<<<<

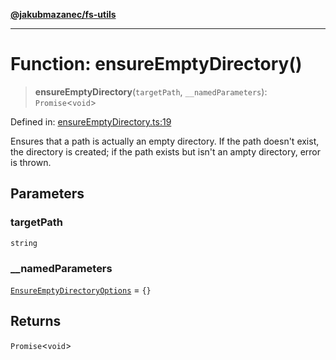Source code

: [**@jakubmazanec/fs-utils**](../README.md)

---

# Function: ensureEmptyDirectory()

> **ensureEmptyDirectory**(`targetPath`, `__namedParameters`): `Promise`\<`void`\>

Defined in:
[ensureEmptyDirectory.ts:19](https://github.com/jakubmazanec/tools/blob/6fe16df773d5da14c29261ea934e72b3f99fabb7/packages/fs-utils/source/ensureEmptyDirectory.ts#L19)

Ensures that a path is actually an empty directory. If the path doesn't exist, the directory is
created; if the path exists but isn't an ampty directory, error is thrown.

## Parameters

### targetPath

`string`

### \_\_namedParameters

[`EnsureEmptyDirectoryOptions`](../type-aliases/EnsureEmptyDirectoryOptions.md) = `{}`

## Returns

`Promise`\<`void`\>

>>>>

## Problem description
Leave out the pictures, then copy all the remaining text in the records exactly.

## Exercise answer
Source code

: [**@jakubmazanec/fs-utils**](../README.md)

---

# Function: ensureEmptyDirectory()

> **ensureEmptyDirectory**(`targetPath`, `__namedParameters`): `Promise`\<`void`\>

Defined in:
[ensureEmptyDirectory.ts:19](https://github.com/jakubmazanec/tools/blob/6fe16df773d5da14c29261ea934e72b3f99fabb7/packages/fs-utils/source/ensureEmptyDirectory.ts#L19)

Ensures that a path is actually an empty directory. If the path doesn't exist, the directory is
created; if the path exists but isn't an ampty directory, error is thrown.

## Parameters

### targetPath

`string`

### \_\_namedParameters

[`EnsureEmptyDirectoryOptions`](../type-aliases/EnsureEmptyDirectoryOptions.md) = `{}`

## Returns

`Promise`\<`void`\>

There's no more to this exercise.